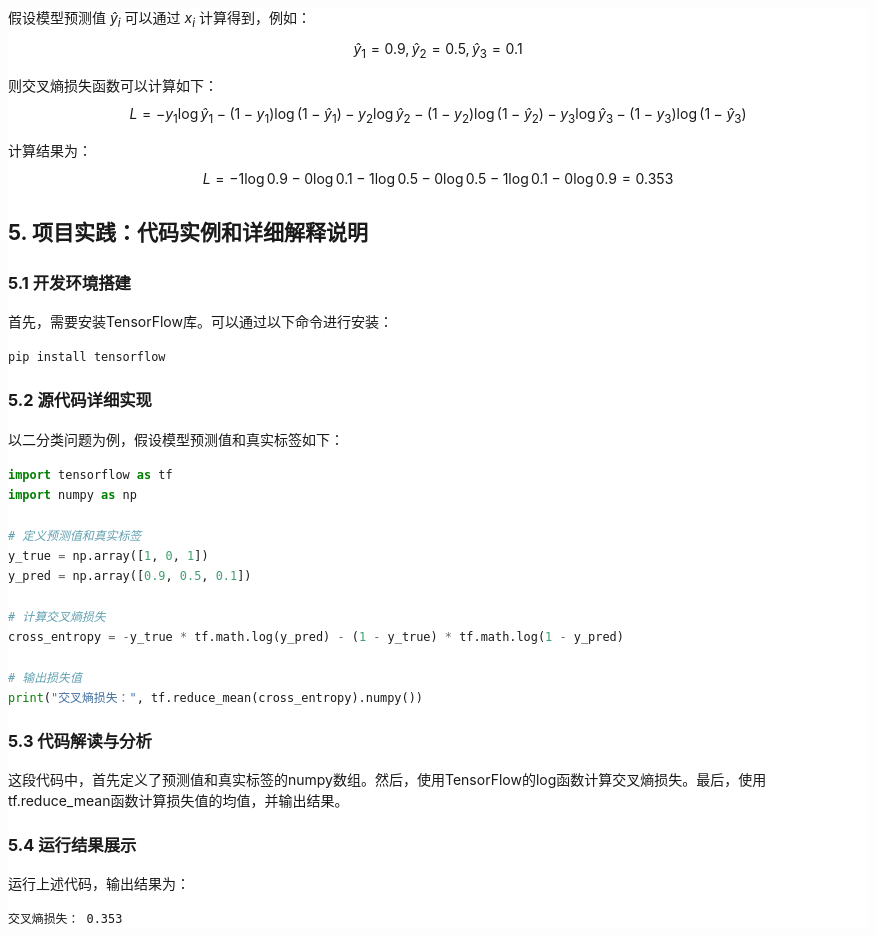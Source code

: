 假设模型预测值 $\hat{y}_i$ 可以通过 $x_i$ 计算得到，例如：
$$
\hat{y}_1 = 0.9, \hat{y}_2 = 0.5, \hat{y}_3 = 0.1
$$

则交叉熵损失函数可以计算如下：
$$
L = -y_1\log\hat{y}_1-(1-y_1)\log(1-\hat{y}_1) - y_2\log\hat{y}_2-(1-y_2)\log(1-\hat{y}_2) - y_3\log\hat{y}_3-(1-y_3)\log(1-\hat{y}_3)
$$

计算结果为：
$$
L = -1\log0.9 - 0\log0.1 - 1\log0.5 - 0\log0.5 - 1\log0.1 - 0\log0.9 = 0.353
$$

## 5. 项目实践：代码实例和详细解释说明

### 5.1 开发环境搭建

首先，需要安装TensorFlow库。可以通过以下命令进行安装：
```bash
pip install tensorflow
```

### 5.2 源代码详细实现

以二分类问题为例，假设模型预测值和真实标签如下：
```python
import tensorflow as tf
import numpy as np

# 定义预测值和真实标签
y_true = np.array([1, 0, 1])
y_pred = np.array([0.9, 0.5, 0.1])

# 计算交叉熵损失
cross_entropy = -y_true * tf.math.log(y_pred) - (1 - y_true) * tf.math.log(1 - y_pred)

# 输出损失值
print("交叉熵损失：", tf.reduce_mean(cross_entropy).numpy())
```

### 5.3 代码解读与分析

这段代码中，首先定义了预测值和真实标签的numpy数组。然后，使用TensorFlow的log函数计算交叉熵损失。最后，使用tf.reduce_mean函数计算损失值的均值，并输出结果。

### 5.4 运行结果展示

运行上述代码，输出结果为：
```
交叉熵损失： 0.353
```
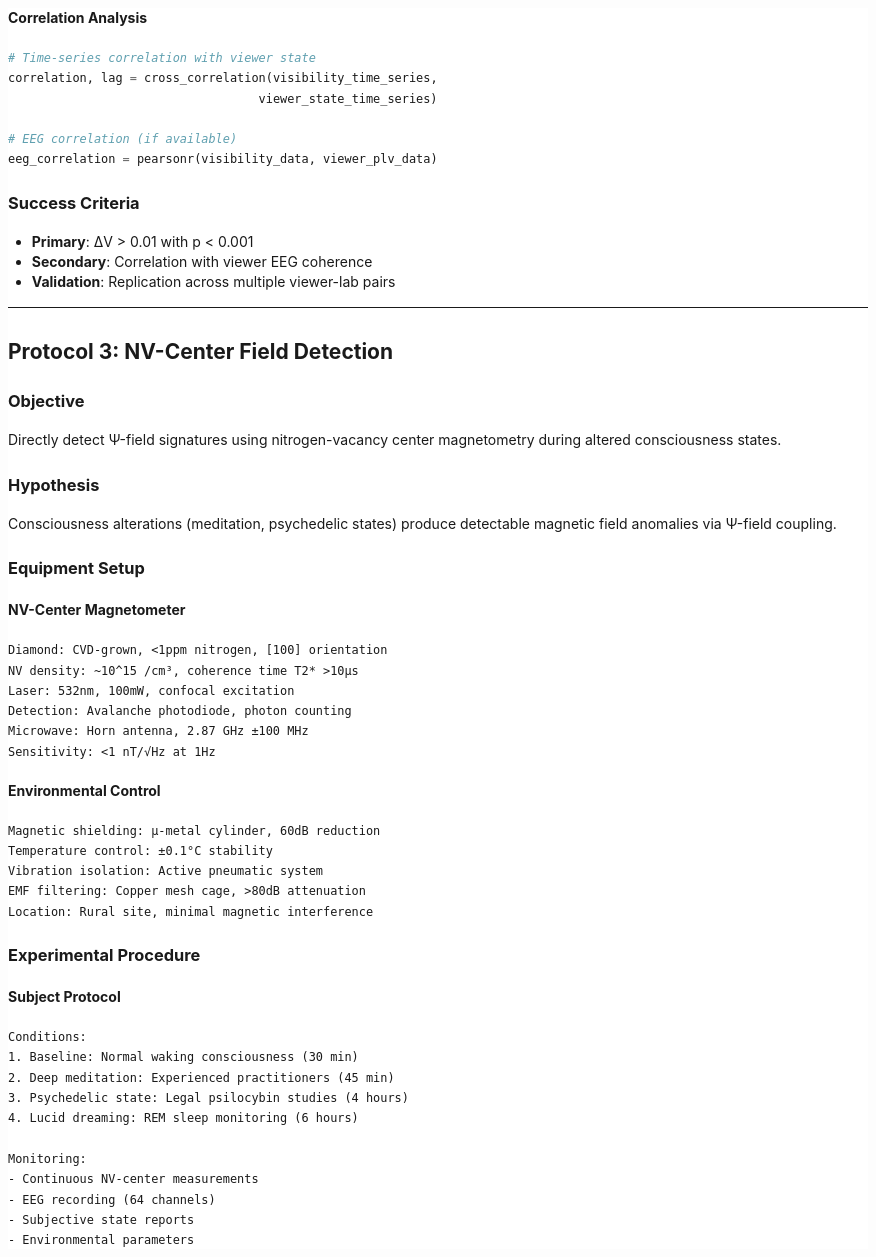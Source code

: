 #### Correlation Analysis
```python
# Time-series correlation with viewer state
correlation, lag = cross_correlation(visibility_time_series, 
                                   viewer_state_time_series)

# EEG correlation (if available)
eeg_correlation = pearsonr(visibility_data, viewer_plv_data)
```

### Success Criteria
- **Primary**: ΔV > 0.01 with p < 0.001
- **Secondary**: Correlation with viewer EEG coherence
- **Validation**: Replication across multiple viewer-lab pairs

---

## Protocol 3: NV-Center Field Detection

### Objective
Directly detect Ψ-field signatures using nitrogen-vacancy center magnetometry during altered consciousness states.

### Hypothesis
Consciousness alterations (meditation, psychedelic states) produce detectable magnetic field anomalies via Ψ-field coupling.

### Equipment Setup

#### NV-Center Magnetometer
```
Diamond: CVD-grown, <1ppm nitrogen, [100] orientation
NV density: ~10^15 /cm³, coherence time T2* >10μs
Laser: 532nm, 100mW, confocal excitation
Detection: Avalanche photodiode, photon counting
Microwave: Horn antenna, 2.87 GHz ±100 MHz
Sensitivity: <1 nT/√Hz at 1Hz
```

#### Environmental Control
```
Magnetic shielding: μ-metal cylinder, 60dB reduction
Temperature control: ±0.1°C stability
Vibration isolation: Active pneumatic system
EMF filtering: Copper mesh cage, >80dB attenuation
Location: Rural site, minimal magnetic interference
```

### Experimental Procedure

#### Subject Protocol
```
Conditions:
1. Baseline: Normal waking consciousness (30 min)
2. Deep meditation: Experienced practitioners (45 min)
3. Psychedelic state: Legal psilocybin studies (4 hours)
4. Lucid dreaming: REM sleep monitoring (6 hours)

Monitoring:
- Continuous NV-center measurements
- EEG recording (64 channels)
- Subjective state reports
- Environmental parameters
```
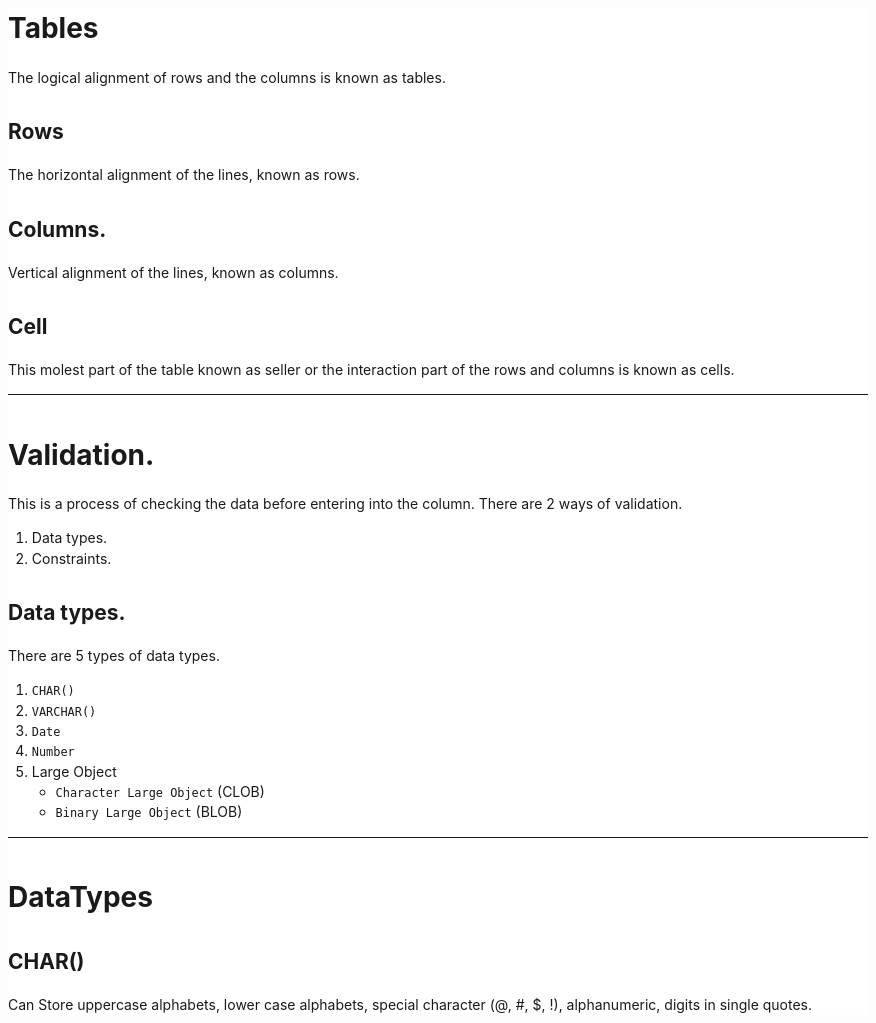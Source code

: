 
# Tables

The logical alignment of rows and the columns is known as tables.

## Rows

The horizontal alignment of the lines, known as rows.

## Columns.

Vertical alignment of the lines, known as columns.

## Cell

This molest part of the table known as seller or the interaction part of the rows and columns is known as cells.

---

# Validation.

This is a process of checking the data before entering into the column. There are 2 ways of validation.

1. Data types.
2. Constraints.

## Data types.

There are 5 types of data types.

1. `CHAR()`
2. `VARCHAR()`
3. `Date`
4. `Number`
5. Large Object
   - `Character Large Object` (CLOB)
   - `Binary Large Object` (BLOB)

---

# DataTypes

## CHAR()

Can Store uppercase alphabets, lower case alphabets, special character (@, #, $, !), alphanumeric, digits in single quotes.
--------------------
_ABOUT THIS EXERCISE_
Take every entry and repeat it verbatim, minus the pictures.

_ANSWER AREA_
Source code

: 假设模型预测值 $\hat{y}_i$ 可以通过 $x_i$ 计算得到，例如：
$$
\hat{y}_1 = 0.9, \hat{y}_2 = 0.5, \hat{y}_3 = 0.1
$$

则交叉熵损失函数可以计算如下：
$$
L = -y_1\log\hat{y}_1-(1-y_1)\log(1-\hat{y}_1) - y_2\log\hat{y}_2-(1-y_2)\log(1-\hat{y}_2) - y_3\log\hat{y}_3-(1-y_3)\log(1-\hat{y}_3)
$$

计算结果为：
$$
L = -1\log0.9 - 0\log0.1 - 1\log0.5 - 0\log0.5 - 1\log0.1 - 0\log0.9 = 0.353
$$

## 5. 项目实践：代码实例和详细解释说明

### 5.1 开发环境搭建

首先，需要安装TensorFlow库。可以通过以下命令进行安装：
```bash
pip install tensorflow
```

### 5.2 源代码详细实现

以二分类问题为例，假设模型预测值和真实标签如下：
```python
import tensorflow as tf
import numpy as np

# 定义预测值和真实标签
y_true = np.array([1, 0, 1])
y_pred = np.array([0.9, 0.5, 0.1])

# 计算交叉熵损失
cross_entropy = -y_true * tf.math.log(y_pred) - (1 - y_true) * tf.math.log(1 - y_pred)

# 输出损失值
print("交叉熵损失：", tf.reduce_mean(cross_entropy).numpy())
```

### 5.3 代码解读与分析

这段代码中，首先定义了预测值和真实标签的numpy数组。然后，使用TensorFlow的log函数计算交叉熵损失。最后，使用tf.reduce_mean函数计算损失值的均值，并输出结果。

### 5.4 运行结果展示

运行上述代码，输出结果为：
```
交叉熵损失： 0.353
```
Source code

: #### Correlation Analysis
```python
# Time-series correlation with viewer state
correlation, lag = cross_correlation(visibility_time_series, 
                                   viewer_state_time_series)

# EEG correlation (if available)
eeg_correlation = pearsonr(visibility_data, viewer_plv_data)
```

### Success Criteria
- **Primary**: ΔV > 0.01 with p < 0.001
- **Secondary**: Correlation with viewer EEG coherence
- **Validation**: Replication across multiple viewer-lab pairs

---

## Protocol 3: NV-Center Field Detection

### Objective
Directly detect Ψ-field signatures using nitrogen-vacancy center magnetometry during altered consciousness states.

### Hypothesis
Consciousness alterations (meditation, psychedelic states) produce detectable magnetic field anomalies via Ψ-field coupling.

### Equipment Setup

#### NV-Center Magnetometer
```
Diamond: CVD-grown, <1ppm nitrogen, [100] orientation
NV density: ~10^15 /cm³, coherence time T2* >10μs
Laser: 532nm, 100mW, confocal excitation
Detection: Avalanche photodiode, photon counting
Microwave: Horn antenna, 2.87 GHz ±100 MHz
Sensitivity: <1 nT/√Hz at 1Hz
```

#### Environmental Control
```
Magnetic shielding: μ-metal cylinder, 60dB reduction
Temperature control: ±0.1°C stability
Vibration isolation: Active pneumatic system
EMF filtering: Copper mesh cage, >80dB attenuation
Location: Rural site, minimal magnetic interference
```

### Experimental Procedure

#### Subject Protocol
```
Conditions:
1. Baseline: Normal waking consciousness (30 min)
2. Deep meditation: Experienced practitioners (45 min)
3. Psychedelic state: Legal psilocybin studies (4 hours)
4. Lucid dreaming: REM sleep monitoring (6 hours)

Monitoring:
- Continuous NV-center measurements
- EEG recording (64 channels)
- Subjective state reports
- Environmental parameters
```
Source code

: 
# Tables

The logical alignment of rows and the columns is known as tables.

## Rows

The horizontal alignment of the lines, known as rows.

## Columns.

Vertical alignment of the lines, known as columns.

## Cell

This molest part of the table known as seller or the interaction part of the rows and columns is known as cells.

---

# Validation.

This is a process of checking the data before entering into the column. There are 2 ways of validation.

1. Data types.
2. Constraints.

## Data types.

There are 5 types of data types.

1. `CHAR()`
2. `VARCHAR()`
3. `Date`
4. `Number`
5. Large Object
   - `Character Large Object` (CLOB)
   - `Binary Large Object` (BLOB)

---

# DataTypes

## CHAR()

Can Store uppercase alphabets, lower case alphabets, special character (@, #, $, !), alphanumeric, digits in single quotes.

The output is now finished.